* Data to process *

- Opening Delimiter -

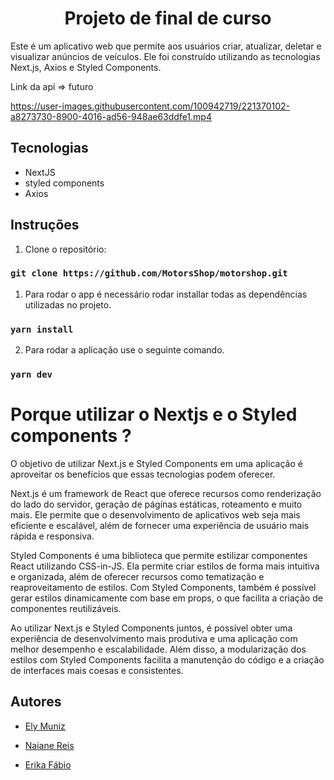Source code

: <h1 align="center">
   Projeto de final de curso  
</h1>


Este é um aplicativo web que permite aos usuários criar, atualizar, deletar e visualizar anúncios de veículos. Ele foi construído utilizando as tecnologias Next.js, Axios e Styled Components.


Link da api => futuro

https://user-images.githubusercontent.com/100942719/221370102-a8273730-8900-4016-ad56-948ae63ddfe1.mp4

## Tecnologias

- NextJS
- styled components
- Axios

## Instruções

1. Clone o repositório:
   
### `git clone https://github.com/MotorsShop/motorshop.git` 

1. Para rodar o app é necessário rodar installar todas as dependências utilizadas no projeto.
   
### `yarn install`

2. Para rodar a aplicação use o seguinte comando.
### `yarn dev`



#  Porque utilizar o Nextjs e o Styled components ?

O objetivo de utilizar Next.js e Styled Components em uma aplicação é aproveitar os benefícios que essas tecnologias podem oferecer.

Next.js é um framework de React que oferece recursos como renderização do lado do servidor, geração de páginas estáticas, roteamento e muito mais. Ele permite que o desenvolvimento de aplicativos web seja mais eficiente e escalável, além de fornecer uma experiência de usuário mais rápida e responsiva.

Styled Components é uma biblioteca que permite estilizar componentes React utilizando CSS-in-JS. Ela permite criar estilos de forma mais intuitiva e organizada, além de oferecer recursos como tematização e reaproveitamento de estilos. Com Styled Components, também é possível gerar estilos dinamicamente com base em props, o que facilita a criação de componentes reutilizáveis.

Ao utilizar Next.js e Styled Components juntos, é possível obter uma experiência de desenvolvimento mais produtiva e uma aplicação com melhor desempenho e escalabilidade. Além disso, a modularização dos estilos com Styled Components facilita a manutenção do código e a criação de interfaces mais coesas e consistentes.


## Autores

- [Ely Muniz](https://github.com/ElyMuniz)

- [Naiane Reis](https://github.com/NaianeReis27)

- [Erika Fábio](https://github.com/erikafabio)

- Closing Delimiter -

* Work to complete *
Each line from the one with "- [Ely Muniz](https://github.com/ElyMuniz)" through the last line of the material is to be retyped exactly, and no other line is.

* Result *
- [Ely Muniz](https://github.com/ElyMuniz)

- [Naiane Reis](https://github.com/NaianeReis27)

- [Erika Fábio](https://github.com/erikafabio)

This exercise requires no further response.